I also say this because I was more comfortable with the boys, and this comes I think from the difference between sexes, which is one of the most important things in the cinema I was formed with from classical Hollywood films, where it is as simple as ‘men are men, and women are women’, here synthesised – a simple idea of gender differences. There is a sort of separation in the film, which is very clear to me, this separation. In fact, the boy is expelled from the girls’ world. He is there, he talks, he comes to cry, a little bit, makes his poetry, then says ‘Ah, I am so sad, I am…’ and Vanda says, ‘No, no, no, this is not the truth, this is our life, you have to face it’, and then she goes away. I had prepared the scene, we did a lot of takes – with the idea that Vanda was in bed, listening, eyes closed. We are not sure if she is sleeping, and she hears the boy…the idea was that the boy would talk and she would listen staying in bed like that silently.
And then it was on that scene, on that take, that I told Vanda to leave, because I thought something was happening. He was mourning, and she was serious, and so she couldn’t stand in that shot: so she got off, and said something which was not planned, she said ‘Listen, I am off, and I don’t want to hear you no more’.
Afterwards she told me ‘if you did not tell me to leave, I would have had the same idea, I cannot stand this kind of creep’ – that’s what she said; so at that point we don’t know if she is acting, when she said ‘this creep’, about the real boy or the situation, e.g., ‘I don’t like men who are so. ’ I have the impression that in this film women and girls are more in theatre: for me, they speak louder. In general, all the girls I know speak louder, while the boys I know are a little bit more open, less obscure, and less vague.
LG: What you have just said is interesting if I think about the portraits of the relations between women and men that you have been filming since O SANGUE (1989): in this film, for instance, I found there emerged an unsettling quality to the relation between Vicente and Clara. Despite the evident caring attitude towards her, Vicente also conveyed some sort of passivity and distance.
When three quarters in there is a passionate encounter, it is through Clara’s initiative that this happens, and after all it remains partially thwarted, as he remains unmoved, his all body statically lifeless. I then think of COLOSSAL YOUTH which begins with Clotilde (Isabel Cardoso), threatening Ventura verbally and with a knife in her hands directed at him while departing from him.
In OSSOS (1997) there is this relationship that, as it transpires, isn’t any longer; between the newly born infant’s father (Nuno Vaz) and the infant’s mother (Mariya Lipkina).
Hence, my impression that one film after the other I was watching a cinema of failed relationships. Do you think that, like the confrontation between parents and offspring and vice versa, the idea of failed relationships might be regarded as another recurring thematic preoccupation informing also romantic relations?
PC: I am not sure, I don’t really analyse this, I try not to think about it too much… I don’t want to go there. I am unlike the other filmmakers, those who stage ‘romanticism’ everywhere; again it is like the landscape story, you can always do that kind of thing, and you can always reverse the romanticism, make it very dark.
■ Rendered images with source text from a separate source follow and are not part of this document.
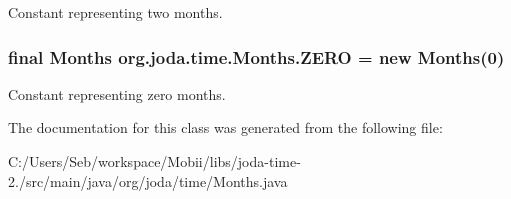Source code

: Constant representing two months. \hypertarget{classorg_1_1joda_1_1time_1_1_months_a1fcee002122b7e638f7423de00c0143c}{
\subsubsection[{Z\-E\-R\-O}]{\setlength{\rightskip}{0pt plus 5cm}final {\bf Months} org.\-joda.\-time.\-Months.\-Z\-E\-R\-O = new {\bf Months}(0)\hspace{0.3cm}{\ttfamily [static]}}}\label{classorg_1_1joda_1_1time_1_1_months_a1fcee002122b7e638f7423de00c0143c}
Constant representing zero months. 

The documentation for this class was generated from the following file\-:\begin{DoxyCompactItemize}
\item 
C\-:/\-Users/\-Seb/workspace/\-Mobii/libs/joda-\/time-\/2./src/main/java/org/joda/time/Months.\-java\end{DoxyCompactItemize}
LG: Yes, sure, I understand that you don’t do that, but what I wondered while watching those films was whether you have a defined vision around this question.
LG: OSSOS is?
PC: It is the same situation. I say Chaplin in general, I put Chaplin as our very father, but there were also during his same time a few others, three or four, filmmakers less known who did the same thing. Love or that kind of affection is a little bit absent, in the way in which it is absent in some of Chaplin’s films. OSSOS is a very cruel film, violent, and what happened in it was in part conscious, and in part unconscious… I had just this very simple story of a baby being exchanged – everybody wanted the baby, the baby may be almost dead, and then reborn. But almost all the people who circulate around him could be father and mother, and sometimes the father is more the girl than the boy, and as such he is much more of a mother than a father to the baby. So again, for the sexes there is this kind of in the film, because for me in the middle of the film, the faces of the people… it becomes very trans-something…
LG: When I watched the film I found what did strike me in the first sequence was how, through details like Vanda Duarte’s hairstyle and so the baby’s father’s hairstyle, and the particular angles from which both are initially seen – whether from the back, the profile and front – I felt confused by the fact I was failing to understand who was who, and that took me by surprise.
LG: Merging the characters?
PC: Not merging. When I saw that I was… – well I did not rationalise that – I said that we should go even more into this kind of almost hypnotic route. It is interesting, a film with these kinds of situations is not new really – everybody has done that, that kind of story, this kind of problematic. But in this way perhaps it was a little bit different because the father became really a mother – with everything feminine in him as a person also – to the newly born.
LG: There is a moment when he is holding him when one gets the impression of looking at a painting Madonna con bambino.
PC: To everybody in the crew, even the girls, it was obvious that the boy was much more… perfect – in a way they felt they could not do. There is a shot where the nurse picks up the baby, and after the take, she said ‘I can never do this the way he does it. He knows how to hold a baby.’
Charlie Chaplin knew how to hold a baby, and that’s magical; and when a boy can hold a baby in a film, it is great. So I had this perfect situation where the boy became a mother with beard… and it works, it works. And these girls became very masculine. I am not saying there is not a kind of hardness, toughness in their faces, and they are all very strong girls, but suddenly they all became the opposite of that gentleness, of that femininity.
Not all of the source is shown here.